[Saved entries]
'''
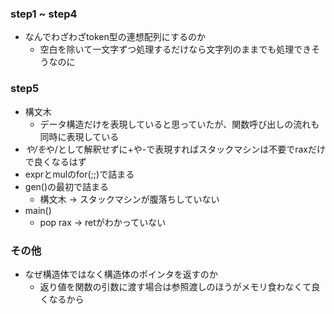### step1 ~ step4
* なんでわざわざtoken型の連想配列にするのか
  * 空白を除いて一文字ずつ処理するだけなら文字列のままでも処理できそうなのに
### step5
  * 構文木
    * データ構造だけを表現していると思っていたが、関数呼び出しの流れも同時に表現している
  * *や/を*や/として解釈せずに+や-で表現すればスタックマシンは不要でraxだけで良くなるはず
  * exprとmulのfor(;;)で詰まる
  * gen()の最初で詰まる
    * 構文木 -> スタックマシンが腹落ちしていない
  * main()
    * pop rax -> retがわかっていない


### その他
* なぜ構造体ではなく構造体のポインタを返すのか
  * 返り値を関数の引数に渡す場合は参照渡しのほうがメモリ食わなくて良くなるから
'''
• Task requirements: When you reproduce the entries above, keep every word exactly and leave out each picture.

• Exercise response:
### step1 ~ step4
* なんでわざわざtoken型の連想配列にするのか
  * 空白を除いて一文字ずつ処理するだけなら文字列のままでも処理できそうなのに
### step5
  * 構文木
    * データ構造だけを表現していると思っていたが、関数呼び出しの流れも同時に表現している
  * *や/を*や/として解釈せずに+や-で表現すればスタックマシンは不要でraxだけで良くなるはず
  * exprとmulのfor(;;)で詰まる
  * gen()の最初で詰まる
    * 構文木 -> スタックマシンが腹落ちしていない
  * main()
    * pop rax -> retがわかっていない


### その他
* なぜ構造体ではなく構造体のポインタを返すのか
  * 返り値を関数の引数に渡す場合は参照渡しのほうがメモリ食わなくて良くなるから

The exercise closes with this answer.